## Double voyage #03 Brindilles de Mémoire et de Visu

Table de travail d’Henri Michaux par Brassaï

Foule infinie notre clan.

Ce n’est pas dans la glace

qu’il faut se considérer.

Hommes, regardez-vous dans le papier.

hENRI michaux
Henri Michaux Dessin à l’encre de Chine

1… Et parfois…Tu crois que c’est un bout de peau sèche qui dépasse sous ton pied, mais c’est un bout de scotch que tu détaches avec précaution. Ta table de travail déborde de papelards c’est pourquoi tu perds la notion du temps dans l’empilement, l’empiétement récurrent des documents et des bouquins. Faire place nette. Garnir tes poubelles de notes et de gribouillis non inventifs sur des supports de fortune. Bouts de carton d’emballage, chutes de feuilles à imprimer , pages de carnets arrachées, petits carreaux toujours ou parfois lignées, chutes de pages blanches, toujours trop d’espace pour l’écriture manuscrite. Tu le remplis à chaque fois. Trop de choses te disent de parler d’autres choses. Cela n’en finit pas. Lui qui dit ( H.M) devant les paysages : Fini , maintenant , j’interviendrai

…Toujours la main de traviole, gauche, elle se souvient textuellement de la plume sergent major, de son encre traîtresse, de V.. du buvard maculé et bientôt en charpie, elle a conservé les images principales, les a même rêvées de temps en temps,elle recèle l’odeur de la classe, celle plus trouble des toilettes collectives miniatures, le froid de la céramique blanche; les gestes ou les ordres empressés des adultes, gardiennes de petits troupeaux enfantins, Il dit : la vie est courte mes agneaux…Reléguer les écrivains morts à leur histoire, ce serait décoller le morceau de scotch sans état d’âme.

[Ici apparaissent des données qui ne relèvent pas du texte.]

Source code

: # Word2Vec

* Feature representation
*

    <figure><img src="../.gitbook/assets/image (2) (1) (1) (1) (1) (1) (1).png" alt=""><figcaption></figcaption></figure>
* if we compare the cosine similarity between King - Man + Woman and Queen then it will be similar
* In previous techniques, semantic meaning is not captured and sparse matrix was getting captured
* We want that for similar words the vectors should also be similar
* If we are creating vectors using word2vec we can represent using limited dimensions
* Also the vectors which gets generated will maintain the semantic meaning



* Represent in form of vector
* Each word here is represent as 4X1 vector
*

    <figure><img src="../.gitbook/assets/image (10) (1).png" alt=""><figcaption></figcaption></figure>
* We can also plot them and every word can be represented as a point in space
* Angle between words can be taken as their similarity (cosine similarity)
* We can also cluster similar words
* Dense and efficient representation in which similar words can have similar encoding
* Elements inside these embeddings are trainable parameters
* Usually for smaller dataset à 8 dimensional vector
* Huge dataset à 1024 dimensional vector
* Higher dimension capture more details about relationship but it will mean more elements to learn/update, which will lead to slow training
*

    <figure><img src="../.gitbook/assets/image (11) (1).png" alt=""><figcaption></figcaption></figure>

Laisser dormir les mort.e.s, tous les morts avec les morts, toutes les mortes avec les mortes… Les mots ne leur appartiennent plus même s’ils ou elles en ont fait bon usage. Place aux vivant.e.s, non à l’épouvante, à la mort rejouée à crédit ou par superstition. L’écriture est une excavatrice qui n’accélère pas le temps, au contraire des voix ferroviaires qui ont emmagasiné les plaintes et les pleurs. Partir c’est mourir un peu ou même carrément. C’est une loterie sinistre , pas toujours. Revenir est-il un privilège ou un échec ? Chaque voyage remet le curseur à zéro.Il fallait le dire à quelqu’un.e mais l’absence s’est installée, s’est même désincarnée. Tout le monde n’est pas capable d’hallucination positive. Vouloir remettre en face de soi, surgissant depuis la foule, l’être le plus aimé, le plus complémentaire, le plus ajusté à sa propre cadence cardiaque… Et parfois… Tu crois que tu l’as retrouvée … Quoi, l’éternité ? dans une histoire racontée, rocambolesque ou funambulesque, une mythologie plus ou moins personnelle, une séquence émotionnelle à jamais imprimée dans ta voix pelliculée, peau sèche, elle aussi. Tu décolles quelque chose à chaque fois que tu écris, tu tires doucement et tu regardes à la lumière, en transparence, l’empreinte de fossile sur ta peau morte. La page blanche, l’écran lui ressemblent.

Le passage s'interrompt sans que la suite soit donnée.